Si en los primeros seminarios lo imaginario aparece asociado a la alienación del yo y a la función del engaño, es porque el sujeto no puede constituirse sin atravesar ese velo. Pero reducir lo imaginario al mero obstáculo es perder de vista su valor como mediación, como el campo en el que se enlazan cuerpo, imagen y deseo, y donde se produce la primera inscripción de goce.

Más aún, si el fantasma fundamental ($ ◊ a) necesita del anudamiento entre simbólico e imaginario para sostenerse, es porque lo imaginario no es un suplemento accidental, sino una de las tres consistencias necesarias para que el sujeto no se deshaga. Y esto cobra todavía más fuerza a partir de los nudos borromeos: sin lo imaginario, no hay sujeto; sin imagen, no hay cuerpo hablante.

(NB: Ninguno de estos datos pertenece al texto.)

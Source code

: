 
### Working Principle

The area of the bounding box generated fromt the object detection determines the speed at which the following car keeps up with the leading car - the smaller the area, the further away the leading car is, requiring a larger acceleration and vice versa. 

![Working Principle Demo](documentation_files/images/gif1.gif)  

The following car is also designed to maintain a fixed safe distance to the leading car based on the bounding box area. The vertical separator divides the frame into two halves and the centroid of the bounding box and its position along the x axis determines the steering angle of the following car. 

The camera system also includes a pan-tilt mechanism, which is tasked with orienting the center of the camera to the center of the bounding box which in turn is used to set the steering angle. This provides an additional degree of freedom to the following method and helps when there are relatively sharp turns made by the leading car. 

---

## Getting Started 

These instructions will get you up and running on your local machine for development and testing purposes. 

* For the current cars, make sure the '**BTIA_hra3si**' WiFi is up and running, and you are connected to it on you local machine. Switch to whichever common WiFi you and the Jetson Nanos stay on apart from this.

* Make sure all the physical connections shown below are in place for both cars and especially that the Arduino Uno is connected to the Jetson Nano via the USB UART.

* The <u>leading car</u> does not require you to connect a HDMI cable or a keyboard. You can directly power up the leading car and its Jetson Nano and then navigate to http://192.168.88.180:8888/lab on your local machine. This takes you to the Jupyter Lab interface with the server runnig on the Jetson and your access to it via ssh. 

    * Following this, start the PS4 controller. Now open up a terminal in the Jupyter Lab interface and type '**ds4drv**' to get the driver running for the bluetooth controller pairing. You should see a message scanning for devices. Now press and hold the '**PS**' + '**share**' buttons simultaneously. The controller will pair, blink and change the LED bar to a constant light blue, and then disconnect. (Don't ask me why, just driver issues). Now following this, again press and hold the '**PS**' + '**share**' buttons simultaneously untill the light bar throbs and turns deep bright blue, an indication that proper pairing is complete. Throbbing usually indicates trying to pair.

Por eso, lejos de abandonar el registro imaginario, Lacan lo reubica y lo topologiza. Lo vuelve parte esencial del anudamiento que permite al sujeto habitar su ex-sistencia. El problema, entonces, no es lo imaginario, sino su absolutización; no es su presencia, sino el intento de leerlo como totalidad cerrada, como sustancia o identidad.

Volver a recorrer sus primeras formulaciones —desde el estadio del espejo hasta la articulación con el fantasma y el deseo del Otro— no implica un retroceso, sino una lectura más justa y compleja del lugar que lo imaginario ocupa en la economía subjetiva. Es, en definitiva, una forma de reparar el malentendido inicial, sin por ello abandonar la crítica que le dio lugar.